**WORK REQUIRED**: Take each line in the entries below that holds "specifying" and show it.

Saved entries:
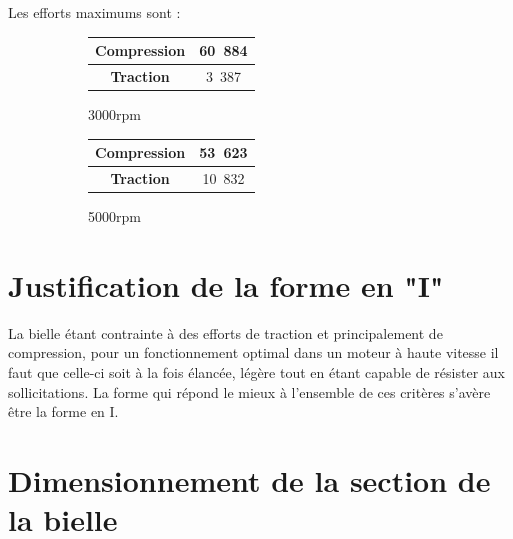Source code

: \documentclass{article}
\begin{document}
Les efforts maximums sont : 


\begin{figure}[h!]
\centering
    \begin{subfigure}[b]{0.45\textwidth}
    \begin{tabular}{|c|c|}
		\hline 
		\textbf{Compression} & \unit{60.884}{\kilo\newton} \\ 
		\hline 
		\textbf{Traction} & \unit{3.387}{\kilo\newton} \\ 
		\hline 
		\end{tabular} 
        \caption{\unit{3000}{rpm}}
    \end{subfigure}
    \begin{subfigure}[b]{0.45\textwidth}
        \begin{tabular}{|c|c|}
		\hline 
		\textbf{Compression} & \unit{53.623}{\kilo\newton} \\ 
		\hline 
		\textbf{Traction} & \unit{10.832}{\kilo\newton} \\ 
		\hline 
		\end{tabular} 
        \caption{\unit{5000}{rpm}}
    \end{subfigure}
    \caption{}
\end{figure}



\section{Justification de la forme en "I"}
La bielle étant contrainte à des efforts de traction et principalement de compression, pour un fonctionnement optimal dans un moteur à haute vitesse il faut que celle-ci soit à la fois élancée, légère tout en étant capable de résister aux sollicitations. La forme qui répond le mieux à l'ensemble de ces critères s'avère être la forme en I.



\section{Dimensionnement de la section de la bielle}
\end{document}
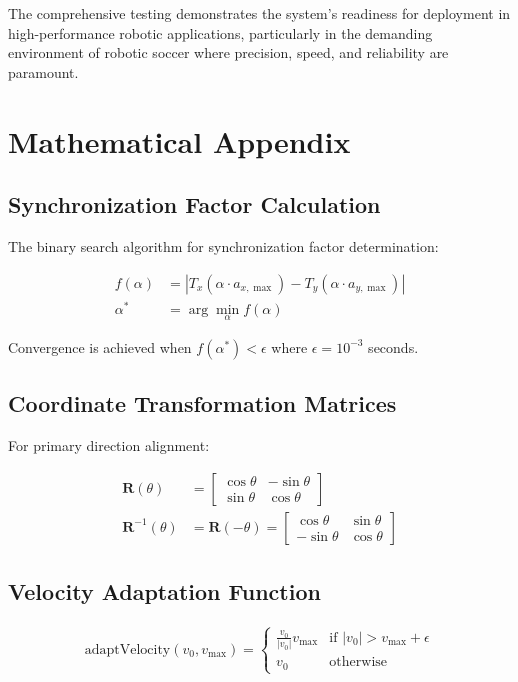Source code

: \documentclass[12pt,a4paper]{article}
\begin{document}
The comprehensive testing demonstrates the system's readiness for deployment in high-performance robotic applications, particularly in the demanding environment of robotic soccer where precision, speed, and reliability are paramount.

\section{Mathematical Appendix}

\subsection{Synchronization Factor Calculation}

The binary search algorithm for synchronization factor determination:

\begin{align}
f(\alpha) &= |T_x(\alpha \cdot a_{x,\max}) - T_y(\alpha \cdot a_{y,\max})| \\
\alpha^* &= \arg\min_\alpha f(\alpha)
\end{align}

Convergence is achieved when $f(\alpha^*) < \epsilon$ where $\epsilon = 10^{-3}$ seconds.

\subsection{Coordinate Transformation Matrices}

For primary direction alignment:

\begin{align}
\mathbf{R}(\theta) &= \begin{bmatrix} \cos\theta & -\sin\theta \\ \sin\theta & \cos\theta \end{bmatrix} \\
\mathbf{R}^{-1}(\theta) &= \mathbf{R}(-\theta) = \begin{bmatrix} \cos\theta & \sin\theta \\ -\sin\theta & \cos\theta \end{bmatrix}
\end{align}

\subsection{Velocity Adaptation Function}

\begin{align}
\text{adaptVelocity}(v_0, v_{\max}) = \begin{cases}
\frac{v_0}{|v_0|} v_{\max} & \text{if } |v_0| > v_{\max} + \epsilon \\
v_0 & \text{otherwise}
\end{cases}
\end{align}
\end{document}
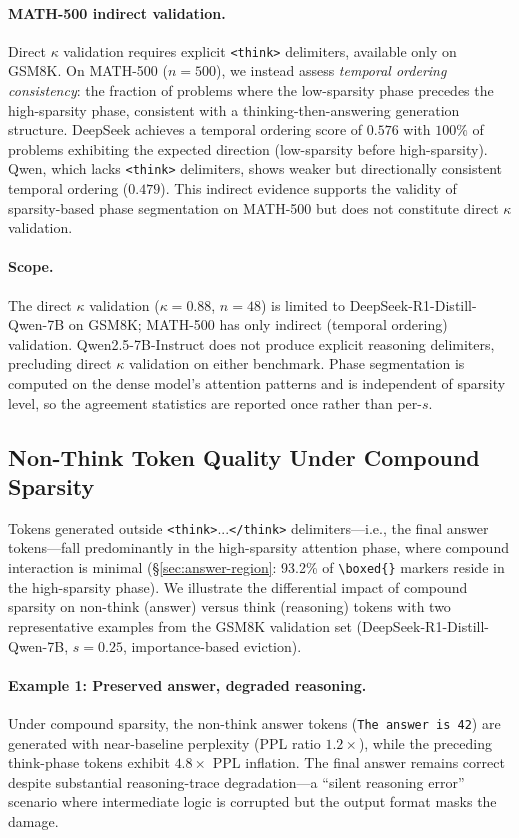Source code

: \paragraph{MATH-500 indirect validation.}
Direct $\kappa$ validation requires explicit \texttt{<think>} delimiters, available only on GSM8K. On MATH-500 ($n{=}500$), we instead assess \emph{temporal ordering consistency}: the fraction of problems where the low-sparsity phase precedes the high-sparsity phase, consistent with a thinking-then-answering generation structure. DeepSeek achieves a temporal ordering score of $0.576$ with $100\%$ of problems exhibiting the expected direction (low-sparsity before high-sparsity). Qwen, which lacks \texttt{<think>} delimiters, shows weaker but directionally consistent temporal ordering ($0.479$). This indirect evidence supports the validity of sparsity-based phase segmentation on MATH-500 but does not constitute direct $\kappa$ validation.

\paragraph{Scope.}
The direct $\kappa$ validation ($\kappa{=}0.88$, $n{=}48$) is limited to DeepSeek-R1-Distill-Qwen-7B on GSM8K; MATH-500 has only indirect (temporal ordering) validation. Qwen2.5-7B-Instruct does not produce explicit reasoning delimiters, precluding direct $\kappa$ validation on either benchmark. Phase segmentation is computed on the dense model's attention patterns and is independent of sparsity level, so the agreement statistics are reported once rather than per-$s$.


\subsection{Non-Think Token Quality Under Compound Sparsity}
\label{app:nt-samples}

Tokens generated outside \texttt{<think>}...\texttt{</think>} delimiters---i.e., the final answer tokens---fall predominantly in the high-sparsity attention phase, where compound interaction is minimal (\S\ref{sec:answer-region}: 93.2\% of \verb|\boxed{}| markers reside in the high-sparsity phase). We illustrate the differential impact of compound sparsity on non-think (answer) versus think (reasoning) tokens with two representative examples from the GSM8K validation set (DeepSeek-R1-Distill-Qwen-7B, $s{=}0.25$, importance-based eviction).

\paragraph{Example 1: Preserved answer, degraded reasoning.}
Under compound sparsity, the non-think answer tokens (\texttt{The answer is 42}) are generated with near-baseline perplexity (PPL ratio $1.2{\times}$), while the preceding think-phase tokens exhibit $4.8{\times}$ PPL inflation. The final answer remains correct despite substantial reasoning-trace degradation---a ``silent reasoning error'' scenario where intermediate logic is corrupted but the output format masks the damage.


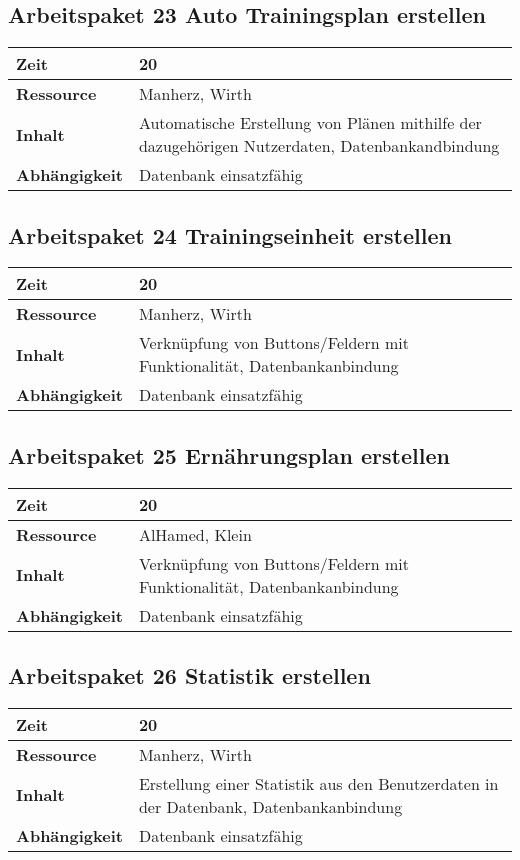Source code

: \documentclass[12pt,a4paper,onecolumn]{article}
\begin{document}
\subsection{Arbeitspaket 23 Auto Trainingsplan erstellen}
\begin{tabularx}{\textwidth}{|l|X|}
\hline
     \textbf{Zeit} & 20 \\
     \hline
     \textbf{Ressource} & Manherz, Wirth\\
     \hline
     \textbf{Inhalt} &  Automatische Erstellung von Plänen mithilfe der dazugehörigen Nutzerdaten, Datenbankandbindung\\
     \hline
     \textbf{Abhängigkeit} & Datenbank einsatzfähig\\
\hline
\end{tabularx}

\subsection{Arbeitspaket 24 Trainingseinheit erstellen}
\begin{tabularx}{\textwidth}{|l|X|}
\hline
     \textbf{Zeit} & 20 \\
     \hline
     \textbf{Ressource} & Manherz, Wirth \\
     \hline
     \textbf{Inhalt} &  Verknüpfung von Buttons/Feldern mit Funktionalität, Datenbankanbindung\\
     \hline
     \textbf{Abhängigkeit} & Datenbank einsatzfähig\\
\hline
\end{tabularx}

\subsection{Arbeitspaket 25 Ernährungsplan erstellen}
\begin{tabularx}{\textwidth}{|l|X|}
\hline
     \textbf{Zeit} & 20 \\
     \hline
     \textbf{Ressource} & AlHamed, Klein\\
     \hline
     \textbf{Inhalt} &  Verknüpfung von Buttons/Feldern mit Funktionalität, Datenbankanbindung\\
     \hline
     \textbf{Abhängigkeit} & Datenbank einsatzfähig\\
\hline
\end{tabularx}

\subsection{Arbeitspaket 26 Statistik erstellen}
\begin{tabularx}{\textwidth}{|l|X|}
\hline
     \textbf{Zeit} & 20\\
     \hline
     \textbf{Ressource} & Manherz, Wirth\\
     \hline
     \textbf{Inhalt} & Erstellung einer Statistik aus den Benutzerdaten in der Datenbank, Datenbankanbindung\\
     \hline
     \textbf{Abhängigkeit} & Datenbank einsatzfähig\\
\hline
\end{tabularx}
\end{document}
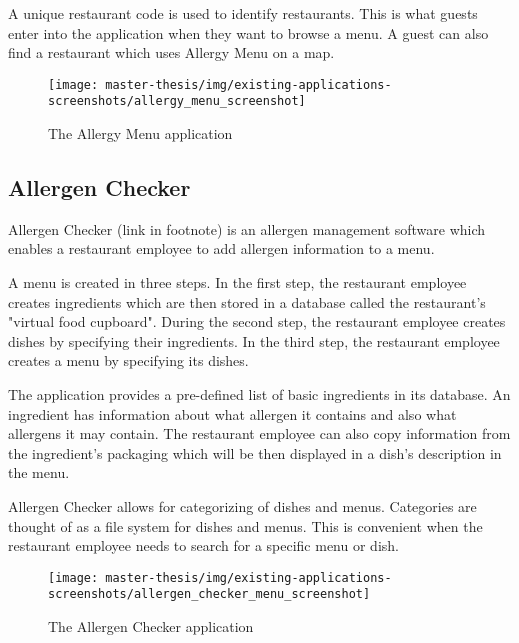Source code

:   A unique restaurant code is used to identify restaurants. 
  This is what guests enter into the application when they want to browse a menu.
  A guest can also find a restaurant which uses Allergy Menu on a map.

  \begin{figure}[h]
    \centering
    \texttt{[image: master-thesis/img/existing-applications-screenshots/allergy\_menu\_screenshot]}
    \caption{The Allergy Menu application}
  \end{figure}

\subsection*{Allergen Checker}
  Allergen Checker (link in footnote) is an allergen management software which enables a restaurant employee to add allergen information to a menu.
  
  A menu is created in three steps.
  In the first step, the restaurant employee creates ingredients which are then stored in a database called the restaurant's "virtual food cupboard".
  During the second step, the restaurant employee creates dishes by specifying their ingredients.
  In the third step, the restaurant employee creates a menu by specifying its dishes.
  
  The application provides a pre-defined list of basic ingredients in its database.
  An ingredient has information about what allergen it contains and also what allergens it may contain. 
  The restaurant employee can also copy information from the ingredient's packaging which will be then displayed in a dish's description in the menu.
  
  Allergen Checker allows for categorizing of dishes and menus. 
  Categories are thought of as a file system for dishes and menus.
  This is convenient when the restaurant employee needs to search for a specific menu or dish.

  \begin{figure}[h]
    \centering
    \texttt{[image: master-thesis/img/existing-applications-screenshots/allergen\_checker\_menu\_screenshot]}
    \caption{The Allergen Checker application}
  \end{figure}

**RESULT OF THE TASK**:
  During the second step, the restaurant employee creates dishes by specifying their ingredients.
  In the third step, the restaurant employee creates a menu by specifying its dishes.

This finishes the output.